### What is being asked:
The entries are to be output once more, word for word.

[Records excerpted from a collection]
++++

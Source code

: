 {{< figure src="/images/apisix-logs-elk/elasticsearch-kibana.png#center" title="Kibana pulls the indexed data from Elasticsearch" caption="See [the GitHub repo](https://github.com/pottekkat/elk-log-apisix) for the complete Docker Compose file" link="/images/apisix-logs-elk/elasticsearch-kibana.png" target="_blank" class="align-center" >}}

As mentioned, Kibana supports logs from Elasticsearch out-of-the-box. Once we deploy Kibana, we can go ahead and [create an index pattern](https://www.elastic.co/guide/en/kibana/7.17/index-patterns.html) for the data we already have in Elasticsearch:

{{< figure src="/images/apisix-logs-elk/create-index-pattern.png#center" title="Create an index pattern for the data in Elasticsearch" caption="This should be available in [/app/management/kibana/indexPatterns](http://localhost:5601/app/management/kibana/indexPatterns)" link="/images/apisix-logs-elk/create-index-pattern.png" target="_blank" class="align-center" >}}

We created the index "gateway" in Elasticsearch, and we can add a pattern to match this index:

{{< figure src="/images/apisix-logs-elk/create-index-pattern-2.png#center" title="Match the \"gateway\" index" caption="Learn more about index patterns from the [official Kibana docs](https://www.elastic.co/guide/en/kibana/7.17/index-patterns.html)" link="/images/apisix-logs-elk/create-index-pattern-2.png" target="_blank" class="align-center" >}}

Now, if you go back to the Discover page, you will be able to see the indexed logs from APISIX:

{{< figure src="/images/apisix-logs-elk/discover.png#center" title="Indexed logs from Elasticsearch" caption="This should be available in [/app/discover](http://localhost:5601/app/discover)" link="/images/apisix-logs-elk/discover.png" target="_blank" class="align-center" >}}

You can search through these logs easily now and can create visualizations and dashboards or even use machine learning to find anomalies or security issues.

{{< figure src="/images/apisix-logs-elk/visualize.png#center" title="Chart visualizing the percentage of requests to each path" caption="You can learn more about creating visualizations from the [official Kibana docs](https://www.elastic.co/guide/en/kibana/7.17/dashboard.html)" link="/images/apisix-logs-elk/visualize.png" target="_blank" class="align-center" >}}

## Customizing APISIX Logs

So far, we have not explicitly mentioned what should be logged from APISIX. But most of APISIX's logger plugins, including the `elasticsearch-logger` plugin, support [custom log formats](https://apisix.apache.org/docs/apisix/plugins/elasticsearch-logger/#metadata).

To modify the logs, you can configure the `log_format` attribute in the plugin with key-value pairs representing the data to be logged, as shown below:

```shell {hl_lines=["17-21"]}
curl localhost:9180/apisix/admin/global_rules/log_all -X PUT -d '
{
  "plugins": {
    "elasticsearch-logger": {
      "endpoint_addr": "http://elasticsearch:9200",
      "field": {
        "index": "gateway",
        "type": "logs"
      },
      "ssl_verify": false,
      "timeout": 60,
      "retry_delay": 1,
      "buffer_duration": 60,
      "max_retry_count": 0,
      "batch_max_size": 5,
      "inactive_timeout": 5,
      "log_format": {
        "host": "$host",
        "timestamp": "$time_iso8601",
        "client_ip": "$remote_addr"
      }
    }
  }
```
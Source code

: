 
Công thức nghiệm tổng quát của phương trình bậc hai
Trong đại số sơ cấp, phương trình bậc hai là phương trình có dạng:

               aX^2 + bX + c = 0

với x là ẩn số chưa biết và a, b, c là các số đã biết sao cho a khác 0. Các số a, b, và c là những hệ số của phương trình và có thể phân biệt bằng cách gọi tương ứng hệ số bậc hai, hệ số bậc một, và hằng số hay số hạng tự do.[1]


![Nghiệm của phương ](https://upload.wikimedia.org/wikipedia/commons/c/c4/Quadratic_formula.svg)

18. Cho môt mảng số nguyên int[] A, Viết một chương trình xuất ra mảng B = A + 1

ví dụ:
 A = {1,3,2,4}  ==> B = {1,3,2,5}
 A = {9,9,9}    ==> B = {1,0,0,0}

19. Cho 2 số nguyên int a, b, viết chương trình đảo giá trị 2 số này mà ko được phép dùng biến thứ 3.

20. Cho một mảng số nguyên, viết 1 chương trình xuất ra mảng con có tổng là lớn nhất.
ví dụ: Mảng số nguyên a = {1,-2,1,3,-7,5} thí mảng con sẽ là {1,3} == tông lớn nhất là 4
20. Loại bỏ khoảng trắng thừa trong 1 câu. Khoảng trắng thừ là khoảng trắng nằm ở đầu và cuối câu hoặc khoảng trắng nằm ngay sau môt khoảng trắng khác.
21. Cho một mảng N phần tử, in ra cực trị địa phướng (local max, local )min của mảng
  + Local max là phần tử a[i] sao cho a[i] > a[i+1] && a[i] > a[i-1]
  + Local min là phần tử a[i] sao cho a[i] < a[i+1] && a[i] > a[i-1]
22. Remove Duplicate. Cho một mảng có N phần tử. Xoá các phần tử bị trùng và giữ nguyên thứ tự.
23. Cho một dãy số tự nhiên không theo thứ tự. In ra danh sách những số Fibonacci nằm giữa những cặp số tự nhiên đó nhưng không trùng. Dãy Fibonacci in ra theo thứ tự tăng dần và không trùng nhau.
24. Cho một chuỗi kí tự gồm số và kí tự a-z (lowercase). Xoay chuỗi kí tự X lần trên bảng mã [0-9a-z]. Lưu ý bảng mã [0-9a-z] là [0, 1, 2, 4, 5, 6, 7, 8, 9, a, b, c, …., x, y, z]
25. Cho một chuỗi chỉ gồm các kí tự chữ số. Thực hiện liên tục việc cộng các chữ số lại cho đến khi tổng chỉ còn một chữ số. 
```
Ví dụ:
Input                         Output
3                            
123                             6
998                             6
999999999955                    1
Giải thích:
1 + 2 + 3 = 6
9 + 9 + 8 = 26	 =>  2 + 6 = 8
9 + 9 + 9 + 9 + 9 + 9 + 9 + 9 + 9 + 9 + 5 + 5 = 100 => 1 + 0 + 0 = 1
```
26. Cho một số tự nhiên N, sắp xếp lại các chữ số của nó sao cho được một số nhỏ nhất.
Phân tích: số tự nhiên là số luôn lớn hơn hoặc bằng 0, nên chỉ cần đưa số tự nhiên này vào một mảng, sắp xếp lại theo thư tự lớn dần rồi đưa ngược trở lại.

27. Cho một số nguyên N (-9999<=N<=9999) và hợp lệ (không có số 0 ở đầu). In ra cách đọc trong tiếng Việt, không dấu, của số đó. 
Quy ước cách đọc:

++++

### Response area:
Source code

: {{< figure src="/images/apisix-logs-elk/elasticsearch-kibana.png#center" title="Kibana pulls the indexed data from Elasticsearch" caption="See [the GitHub repo](https://github.com/pottekkat/elk-log-apisix) for the complete Docker Compose file" link="/images/apisix-logs-elk/elasticsearch-kibana.png" target="_blank" class="align-center" >}}

As mentioned, Kibana supports logs from Elasticsearch out-of-the-box. Once we deploy Kibana, we can go ahead and [create an index pattern](https://www.elastic.co/guide/en/kibana/7.17/index-patterns.html) for the data we already have in Elasticsearch:

{{< figure src="/images/apisix-logs-elk/create-index-pattern.png#center" title="Create an index pattern for the data in Elasticsearch" caption="This should be available in [/app/management/kibana/indexPatterns](http://localhost:5601/app/management/kibana/indexPatterns)" link="/images/apisix-logs-elk/create-index-pattern.png" target="_blank" class="align-center" >}}

We created the index "gateway" in Elasticsearch, and we can add a pattern to match this index:

{{< figure src="/images/apisix-logs-elk/create-index-pattern-2.png#center" title="Match the \"gateway\" index" caption="Learn more about index patterns from the [official Kibana docs](https://www.elastic.co/guide/en/kibana/7.17/index-patterns.html)" link="/images/apisix-logs-elk/create-index-pattern-2.png" target="_blank" class="align-center" >}}

Now, if you go back to the Discover page, you will be able to see the indexed logs from APISIX:

{{< figure src="/images/apisix-logs-elk/discover.png#center" title="Indexed logs from Elasticsearch" caption="This should be available in [/app/discover](http://localhost:5601/app/discover)" link="/images/apisix-logs-elk/discover.png" target="_blank" class="align-center" >}}

You can search through these logs easily now and can create visualizations and dashboards or even use machine learning to find anomalies or security issues.

{{< figure src="/images/apisix-logs-elk/visualize.png#center" title="Chart visualizing the percentage of requests to each path" caption="You can learn more about creating visualizations from the [official Kibana docs](https://www.elastic.co/guide/en/kibana/7.17/dashboard.html)" link="/images/apisix-logs-elk/visualize.png" target="_blank" class="align-center" >}}

## Customizing APISIX Logs

So far, we have not explicitly mentioned what should be logged from APISIX. But most of APISIX's logger plugins, including the `elasticsearch-logger` plugin, support [custom log formats](https://apisix.apache.org/docs/apisix/plugins/elasticsearch-logger/#metadata).

To modify the logs, you can configure the `log_format` attribute in the plugin with key-value pairs representing the data to be logged, as shown below:

```shell {hl_lines=["17-21"]}
curl localhost:9180/apisix/admin/global_rules/log_all -X PUT -d '
{
  "plugins": {
    "elasticsearch-logger": {
      "endpoint_addr": "http://elasticsearch:9200",
      "field": {
        "index": "gateway",
        "type": "logs"
      },
      "ssl_verify": false,
      "timeout": 60,
      "retry_delay": 1,
      "buffer_duration": 60,
      "max_retry_count": 0,
      "batch_max_size": 5,
      "inactive_timeout": 5,
      "log_format": {
        "host": "$host",
        "timestamp": "$time_iso8601",
        "client_ip": "$remote_addr"
      }
    }
  }
```
Source code

: 
Công thức nghiệm tổng quát của phương trình bậc hai
Trong đại số sơ cấp, phương trình bậc hai là phương trình có dạng:

               aX^2 + bX + c = 0

với x là ẩn số chưa biết và a, b, c là các số đã biết sao cho a khác 0. Các số a, b, và c là những hệ số của phương trình và có thể phân biệt bằng cách gọi tương ứng hệ số bậc hai, hệ số bậc một, và hằng số hay số hạng tự do.[1]


![Nghiệm của phương ](https://upload.wikimedia.org/wikipedia/commons/c/c4/Quadratic_formula.svg)

18. Cho môt mảng số nguyên int[] A, Viết một chương trình xuất ra mảng B = A + 1

ví dụ:
 A = {1,3,2,4}  ==> B = {1,3,2,5}
 A = {9,9,9}    ==> B = {1,0,0,0}

19. Cho 2 số nguyên int a, b, viết chương trình đảo giá trị 2 số này mà ko được phép dùng biến thứ 3.

20. Cho một mảng số nguyên, viết 1 chương trình xuất ra mảng con có tổng là lớn nhất.
ví dụ: Mảng số nguyên a = {1,-2,1,3,-7,5} thí mảng con sẽ là {1,3} == tông lớn nhất là 4
20. Loại bỏ khoảng trắng thừa trong 1 câu. Khoảng trắng thừ là khoảng trắng nằm ở đầu và cuối câu hoặc khoảng trắng nằm ngay sau môt khoảng trắng khác.
21. Cho một mảng N phần tử, in ra cực trị địa phướng (local max, local )min của mảng
  + Local max là phần tử a[i] sao cho a[i] > a[i+1] && a[i] > a[i-1]
  + Local min là phần tử a[i] sao cho a[i] < a[i+1] && a[i] > a[i-1]
22. Remove Duplicate. Cho một mảng có N phần tử. Xoá các phần tử bị trùng và giữ nguyên thứ tự.
23. Cho một dãy số tự nhiên không theo thứ tự. In ra danh sách những số Fibonacci nằm giữa những cặp số tự nhiên đó nhưng không trùng. Dãy Fibonacci in ra theo thứ tự tăng dần và không trùng nhau.
24. Cho một chuỗi kí tự gồm số và kí tự a-z (lowercase). Xoay chuỗi kí tự X lần trên bảng mã [0-9a-z]. Lưu ý bảng mã [0-9a-z] là [0, 1, 2, 4, 5, 6, 7, 8, 9, a, b, c, …., x, y, z]
25. Cho một chuỗi chỉ gồm các kí tự chữ số. Thực hiện liên tục việc cộng các chữ số lại cho đến khi tổng chỉ còn một chữ số. 
```
Ví dụ:
Input                         Output
3                            
123                             6
998                             6
999999999955                    1
Giải thích:
1 + 2 + 3 = 6
9 + 9 + 8 = 26	 =>  2 + 6 = 8
9 + 9 + 9 + 9 + 9 + 9 + 9 + 9 + 9 + 9 + 5 + 5 = 100 => 1 + 0 + 0 = 1
```
26. Cho một số tự nhiên N, sắp xếp lại các chữ số của nó sao cho được một số nhỏ nhất.
Phân tích: số tự nhiên là số luôn lớn hơn hoặc bằng 0, nên chỉ cần đưa số tự nhiên này vào một mảng, sắp xếp lại theo thư tự lớn dần rồi đưa ngược trở lại.

27. Cho một số nguyên N (-9999<=N<=9999) và hợp lệ (không có số 0 ở đầu). In ra cách đọc trong tiếng Việt, không dấu, của số đó. 
Quy ước cách đọc:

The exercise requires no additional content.